▶ **Data for processing**:
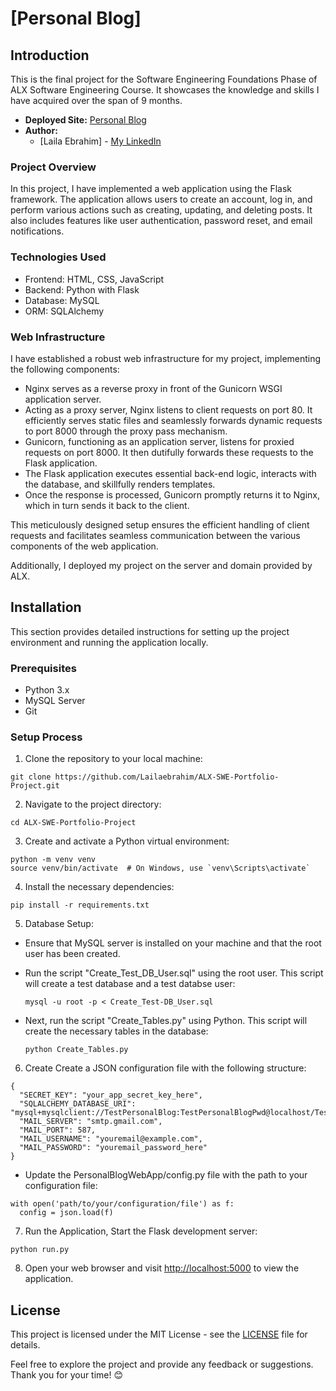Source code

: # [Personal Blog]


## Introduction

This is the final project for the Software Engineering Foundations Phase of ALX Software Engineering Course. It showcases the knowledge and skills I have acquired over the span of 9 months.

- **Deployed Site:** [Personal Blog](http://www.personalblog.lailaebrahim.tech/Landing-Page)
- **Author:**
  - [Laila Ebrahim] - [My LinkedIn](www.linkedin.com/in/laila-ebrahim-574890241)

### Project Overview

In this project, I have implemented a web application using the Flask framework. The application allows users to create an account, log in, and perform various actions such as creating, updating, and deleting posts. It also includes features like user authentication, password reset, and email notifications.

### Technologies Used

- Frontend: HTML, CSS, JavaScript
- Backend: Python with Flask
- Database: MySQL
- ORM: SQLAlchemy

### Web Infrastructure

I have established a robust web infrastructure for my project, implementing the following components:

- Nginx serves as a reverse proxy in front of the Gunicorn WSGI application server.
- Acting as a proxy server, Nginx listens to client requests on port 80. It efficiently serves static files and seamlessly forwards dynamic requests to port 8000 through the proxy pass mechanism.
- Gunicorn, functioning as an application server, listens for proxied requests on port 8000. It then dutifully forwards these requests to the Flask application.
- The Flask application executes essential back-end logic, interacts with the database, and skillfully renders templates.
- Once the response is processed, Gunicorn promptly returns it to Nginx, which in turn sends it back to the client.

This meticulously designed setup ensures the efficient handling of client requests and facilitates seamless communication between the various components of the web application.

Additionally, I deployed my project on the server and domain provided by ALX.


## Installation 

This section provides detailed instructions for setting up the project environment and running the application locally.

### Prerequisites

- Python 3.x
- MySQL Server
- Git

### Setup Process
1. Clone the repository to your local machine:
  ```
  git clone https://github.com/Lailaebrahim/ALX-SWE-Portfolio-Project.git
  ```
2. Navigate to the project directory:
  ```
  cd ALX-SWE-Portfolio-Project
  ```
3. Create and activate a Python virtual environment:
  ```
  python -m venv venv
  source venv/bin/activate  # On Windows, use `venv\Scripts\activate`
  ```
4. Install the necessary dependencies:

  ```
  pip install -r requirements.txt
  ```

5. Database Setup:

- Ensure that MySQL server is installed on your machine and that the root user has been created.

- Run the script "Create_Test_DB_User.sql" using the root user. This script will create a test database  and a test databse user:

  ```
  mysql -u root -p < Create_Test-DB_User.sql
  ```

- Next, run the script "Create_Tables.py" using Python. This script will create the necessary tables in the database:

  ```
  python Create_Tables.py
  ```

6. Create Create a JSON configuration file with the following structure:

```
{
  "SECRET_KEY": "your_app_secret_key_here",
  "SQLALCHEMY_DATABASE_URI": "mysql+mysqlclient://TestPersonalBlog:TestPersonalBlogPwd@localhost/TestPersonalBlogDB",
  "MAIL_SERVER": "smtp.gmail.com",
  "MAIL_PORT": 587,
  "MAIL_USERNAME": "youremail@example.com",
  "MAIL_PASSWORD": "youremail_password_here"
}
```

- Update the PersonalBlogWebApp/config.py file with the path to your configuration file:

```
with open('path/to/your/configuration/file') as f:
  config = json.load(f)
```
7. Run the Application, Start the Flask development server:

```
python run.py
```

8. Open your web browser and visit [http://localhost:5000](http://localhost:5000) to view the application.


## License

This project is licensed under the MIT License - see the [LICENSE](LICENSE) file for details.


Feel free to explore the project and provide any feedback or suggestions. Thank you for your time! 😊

▶ **Try it**:
Starting from the line containing "6. Create Create" and ending with the final line of the data, reproduce each line exactly as it appears, including no other lines.

▶ **Exercise result**:
6. Create Create a JSON configuration file with the following structure:

```
{
  "SECRET_KEY": "your_app_secret_key_here",
  "SQLALCHEMY_DATABASE_URI": "mysql+mysqlclient://TestPersonalBlog:TestPersonalBlogPwd@localhost/TestPersonalBlogDB",
  "MAIL_SERVER": "smtp.gmail.com",
  "MAIL_PORT": 587,
  "MAIL_USERNAME": "youremail@example.com",
  "MAIL_PASSWORD": "youremail_password_here"
}
```

- Update the PersonalBlogWebApp/config.py file with the path to your configuration file:

```
with open('path/to/your/configuration/file') as f:
  config = json.load(f)
```
7. Run the Application, Start the Flask development server:

```
python run.py
```

8. Open your web browser and visit [http://localhost:5000](http://localhost:5000) to view the application.


## License

This project is licensed under the MIT License - see the [LICENSE](LICENSE) file for details.


Feel free to explore the project and provide any feedback or suggestions. Thank you for your time! 😊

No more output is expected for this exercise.